What to do
Report each line of the records where "equation" occurs.

Dataset content
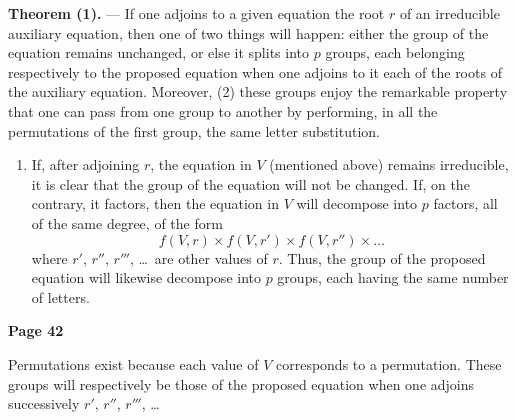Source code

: \documentclass{article}
\begin{document}
\textbf{Theorem (1).} --- If one adjoins to a given equation the root $r$ of an irreducible auxiliary equation, then one of two things will happen: either the group of the equation remains unchanged, or else it splits into $p$ groups, each belonging respectively to the proposed equation when one adjoins to it each of the roots of the auxiliary equation. Moreover, (2) these groups enjoy the remarkable property that one can pass from one group to another by performing, in all the permutations of the first group, the same letter substitution.

\begin{enumerate}
\item If, after adjoining $r$, the equation in $V$ (mentioned above) remains irreducible, it is clear that the group of the equation will not be changed. If, on the contrary, it factors, then the equation in $V$ will decompose into $p$ factors, all of the same degree, of the form
\[
f(V,r) \times f(V,r') \times f(V,r'') \times \dots
\]
where $r'$, $r''$, $r'''$, \dots\ are other values of $r$. Thus, the group of the proposed equation will likewise decompose into $p$ groups, each having the same number of letters.
\end{enumerate}



\newpage

\centerline{\textbf{Page 42}}

\medskip

Permutations exist because each value of $V$ corresponds to a permutation. These groups will respectively be those of the proposed equation when one adjoins successively $r'$, $r''$, $r'''$, \dots
\end{document}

Output of the exercise
\textbf{Theorem (1).} --- If one adjoins to a given equation the root $r$ of an irreducible auxiliary equation, then one of two things will happen: either the group of the equation remains unchanged, or else it splits into $p$ groups, each belonging respectively to the proposed equation when one adjoins to it each of the roots of the auxiliary equation. Moreover, (2) these groups enjoy the remarkable property that one can pass from one group to another by performing, in all the permutations of the first group, the same letter substitution.
\item If, after adjoining $r$, the equation in $V$ (mentioned above) remains irreducible, it is clear that the group of the equation will not be changed. If, on the contrary, it factors, then the equation in $V$ will decompose into $p$ factors, all of the same degree, of the form
where $r'$, $r''$, $r'''$, \dots\ are other values of $r$. Thus, the group of the proposed equation will likewise decompose into $p$ groups, each having the same number of letters.
Permutations exist because each value of $V$ corresponds to a permutation. These groups will respectively be those of the proposed equation when one adjoins successively $r'$, $r''$, $r'''$, \dots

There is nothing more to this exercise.